For K-12 schools, Parnell left in all of the small appropriations for individual Anchorage facilities.

"I'm so pleased to see there's lots of funding for security cameras and a lot of technology for the schools, lots of meat-and-potatoes stuff," said Carol Comeau, Anchorage schools superintendent.

West High and Romig Middle School lost a $3 million appropriation for renovation that their PTA had sought, Comeau said.

And the whole school district lost a $6.5 million appropriation for roof replacements. Comeau said she was told it was too far down the state's school projects priority list. "That was disappointing."

But the governor approved major sports facilities for three high schools: $2.1 million in turf for Service, $2.4 million for field improvements at East and $2 million to replace the track at Dimond.

City: port and police

Parnell allowed $30 million for the Port of Anchorage reconstruction, vetoing an additional $7.5 million the Legislature had approved. The city only requested $20 million, said Sullivan. The money will be enough to move the project along, he said.
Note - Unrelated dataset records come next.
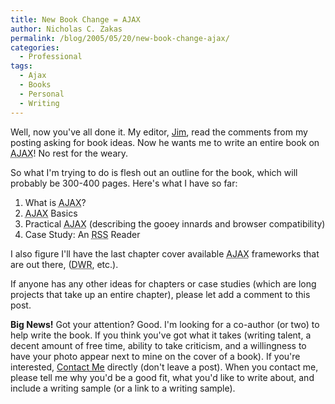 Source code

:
 ```yaml
---
title: New Book Change = AJAX
author: Nicholas C. Zakas
permalink: /blog/2005/05/20/new-book-change-ajax/
categories:
  - Professional
tags:
  - Ajax
  - Books
  - Personal
  - Writing
---
```

Well, now you've all done it. My editor, <a title="http://wroxblog.typepad.com/minatel/" rel="external" href="http://wroxblog.typepad.com">Jim</a>, read the comments from my posting asking for book ideas. Now he wants me to write an entire book on <acronym title="Asynchronous JavaScript + XML">AJAX</acronym>! No rest for the weary.

So what I'm trying to do is flesh out an outline for the book, which will probably be 300-400 pages. Here's what I have so far:

  1. What is <acronym title="Asynchronous JavaScript + XML">AJAX</acronym>?
  2. <acronym title="Asynchronous JavaScript + XML">AJAX</acronym> Basics
  3. Practical <acronym title="Asynchronous JavaScript + XML">AJAX</acronym> (describing the gooey innards and browser compatibility)
  4. Case Study: An <acronym title="Really Simple Syndication">RSS</acronym> Reader

I also figure I'll have the last chapter cover available <acronym title="Asynchronous JavaScript + XML">AJAX</acronym> frameworks that are out there, (<acronym title="Direct Web Remoting">DWR</acronym>, etc.).

If anyone has any other ideas for chapters or case studies (which are long projects that take up an entire chapter), please let add a comment to this post.

**Big News!** Got your attention? Good. I'm looking for a co-author (or two) to help write the book. If you think you've got what it takes (writing talent, a decent amount of free time, ability to take criticism, and a willingness to have your photo appear next to mine on the cover of a book). If you're interested, [Contact Me][1] directly (don't leave a post). When you contact me, please tell me why you'd be a good fit, what you'd like to write about, and include a writing sample (or a link to a writing sample).

 [1]: /contact "Contact Me"
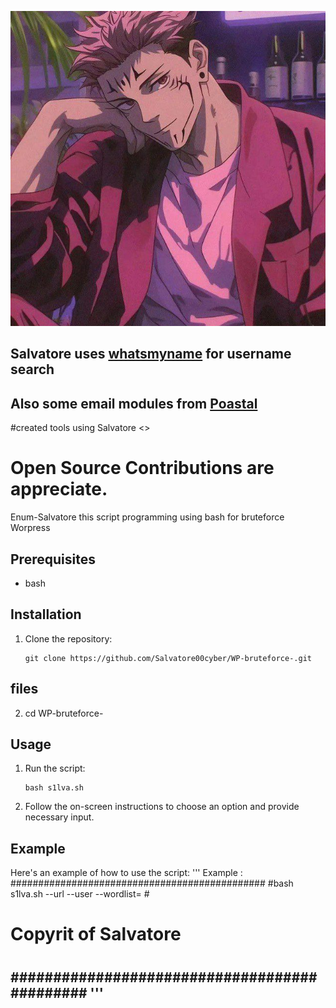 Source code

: ![Logo](slv.jpg)
## Salvatore uses [whatsmyname](https://salvatore00cyber.github.io/Salvatoremprocco/) for username search
## Also some email modules from [Poastal](https://github.com/Salvatore00cyber/Internet.git)

#created tools using Salvatore <>
# Open Source Contributions are appreciate.
Enum-Salvatore this script programming using bash for bruteforce Worpress
## Prerequisites

- bash

## Installation

1. Clone the repository:

    ```
    git clone https://github.com/Salvatore00cyber/WP-bruteforce-.git
    ```
## files

2. cd WP-bruteforce-

## Usage

1. Run the script:

    ```
    bash s1lva.sh
    ```

2. Follow the on-screen instructions to choose an option and provide necessary input.

## Example

Here's an example of how to use the script:
'''
Example :
##############################################
#bash s1lva.sh --url  --user --wordlist=     #
#                                            #
#          Copyrit of Salvatore              #
#                                            #
#############################################
'''
---
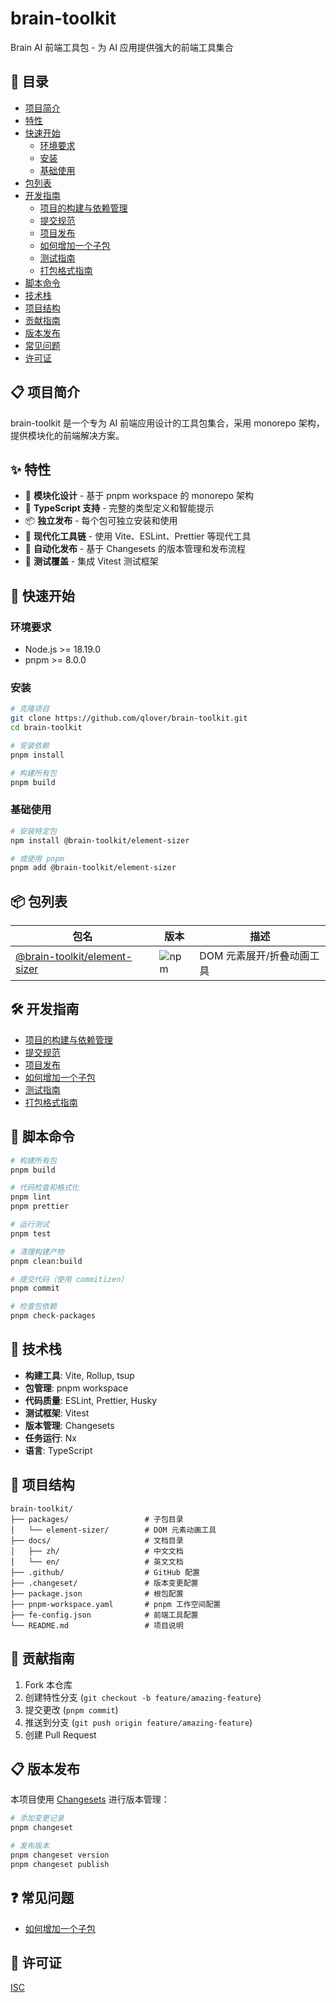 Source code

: # brain-toolkit

Brain AI 前端工具包 - 为 AI 应用提供强大的前端工具集合

## 📖 目录

- [项目简介](#-项目简介)
- [特性](#-特性)
- [快速开始](#-快速开始)
  - [环境要求](#环境要求)
  - [安装](#安装)
  - [基础使用](#基础使用)
- [包列表](#-包列表)
- [开发指南](#-开发指南)
  - [项目的构建与依赖管理](./docs/zh/project-builder.md)
  - [提交规范](./docs/zh/commit-convention.md)
  - [项目发布](./docs/zh/project-release.md)
  - [如何增加一个子包](./docs/zh/how-to-add-a-subpackage.md)
  - [测试指南](./docs/zh/testing-guide.md)
  - [打包格式指南](./docs/zh/build-formats.md)
- [脚本命令](#-脚本命令)
- [技术栈](#-技术栈)
- [项目结构](#-项目结构)
- [贡献指南](#-贡献指南)
- [版本发布](#-版本发布)
- [常见问题](#-常见问题)
- [许可证](#-许可证)

## 📋 项目简介

brain-toolkit 是一个专为 AI 前端应用设计的工具包集合，采用 monorepo 架构，提供模块化的前端解决方案。

## ✨ 特性

- 🎯 **模块化设计** - 基于 pnpm workspace 的 monorepo 架构
- 🔧 **TypeScript 支持** - 完整的类型定义和智能提示
- 📦 **独立发布** - 每个包可独立安装和使用
- 🚀 **现代化工具链** - 使用 Vite、ESLint、Prettier 等现代工具
- 🔄 **自动化发布** - 基于 Changesets 的版本管理和发布流程
- 🧪 **测试覆盖** - 集成 Vitest 测试框架

## 🚀 快速开始

### 环境要求

- Node.js >= 18.19.0
- pnpm >= 8.0.0

### 安装

```bash
# 克隆项目
git clone https://github.com/qlover/brain-toolkit.git
cd brain-toolkit

# 安装依赖
pnpm install

# 构建所有包
pnpm build
```

### 基础使用

```bash
# 安装特定包
npm install @brain-toolkit/element-sizer

# 或使用 pnpm
pnpm add @brain-toolkit/element-sizer
```

## 📦 包列表

| 包名 | 版本 | 描述 |
|------|------|------|
| [@brain-toolkit/element-sizer](./packages/element-sizer/README.md) | ![npm](https://img.shields.io/npm/v/@brain-toolkit/element-sizer) | DOM 元素展开/折叠动画工具 |

## 🛠️ 开发指南

- [项目的构建与依赖管理](./docs/zh/project-builder.md)
- [提交规范](./docs/zh/commit-convention.md)
- [项目发布](./docs/zh/project-release.md)
- [如何增加一个子包](./docs/zh/how-to-add-a-subpackage.md)
- [测试指南](./docs/zh/testing-guide.md)
- [打包格式指南](./docs/zh/build-formats.md)

## 📜 脚本命令

```bash
# 构建所有包
pnpm build

# 代码检查和格式化
pnpm lint
pnpm prettier

# 运行测试
pnpm test

# 清理构建产物
pnpm clean:build

# 提交代码（使用 commitizen）
pnpm commit

# 检查包依赖
pnpm check-packages
```

## 🔧 技术栈

- **构建工具**: Vite, Rollup, tsup
- **包管理**: pnpm workspace
- **代码质量**: ESLint, Prettier, Husky
- **测试框架**: Vitest
- **版本管理**: Changesets
- **任务运行**: Nx
- **语言**: TypeScript

## 📁 项目结构

```
brain-toolkit/
├── packages/                 # 子包目录
│   └── element-sizer/        # DOM 元素动画工具
├── docs/                     # 文档目录
│   ├── zh/                   # 中文文档
│   └── en/                   # 英文文档
├── .github/                  # GitHub 配置
├── .changeset/               # 版本变更配置
├── package.json              # 根包配置
├── pnpm-workspace.yaml       # pnpm 工作空间配置
├── fe-config.json            # 前端工具配置
└── README.md                 # 项目说明
```

## 🤝 贡献指南

1. Fork 本仓库
2. 创建特性分支 (`git checkout -b feature/amazing-feature`)
3. 提交更改 (`pnpm commit`)
4. 推送到分支 (`git push origin feature/amazing-feature`)
5. 创建 Pull Request

## 📋 版本发布

本项目使用 [Changesets](https://github.com/changesets/changesets) 进行版本管理：

```bash
# 添加变更记录
pnpm changeset

# 发布版本
pnpm changeset version
pnpm changeset publish
```

## ❓ 常见问题

- [如何增加一个子包](./docs/zh/how-to-add-a-subpackage.md)

## 📄 许可证

[ISC](./LICENSE)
Other public safety money, like digital video systems for police cars and a new light rescue boat for the Fire Department, was approved.

Sullivan said he was disappointed that the governor vetoed more than $21 million in roads and drainage projects, cut some neighborhood park funding, and reduced by almost $4 million an appropriation for upgrading city public facilities, including the Loussac Library, Sullivan Arena and Dempsey Anderson and Ben Boeke ice arenas. That left $6 million for the facilities.

What else?

A sampling of other decisions on Anchorage projects:

• Nursing home: $20 million for an Alaska Native Tribal Health Consortium proposed nursing home in Anchorage was vetoed.

• Waldron Lake: $4 million to buy the Midtown property from Boys and Girls Clubs-Alaska to make a city park was vetoed. Parnell said in a news conference that Anchorage's city government can't even afford to maintain the parks it has.

But Boys and Girls Clubs had offered to maintain Waldron Lake for 20 years.

Backup information provided later by the governor's office gives this rationale instead: "Considering the budget already contained significant funding for many youth recreational facilities, the governor vetoed this project."

• Glen Alps parking: $715,537 to add parking spaces at the popular Chugach State Park trail head, which leads to Flattop, escaped Parnell's veto pen.

Rep. Les Gara, D-Anchorage, one of the appropriation's sponsors, said by next year the state will be able to add 50-60 spaces.

• Blood Bank of Alaska: $6.2 million was approved for expansion.

• Anchorage neighborhood parks renovation: A $1 million appropriation for the Anchorage Park Foundation was vetoed, as was a similar $500,000 appropriation to the city for neighborhood parks. But projects for individual parks such as Kincaid were approved.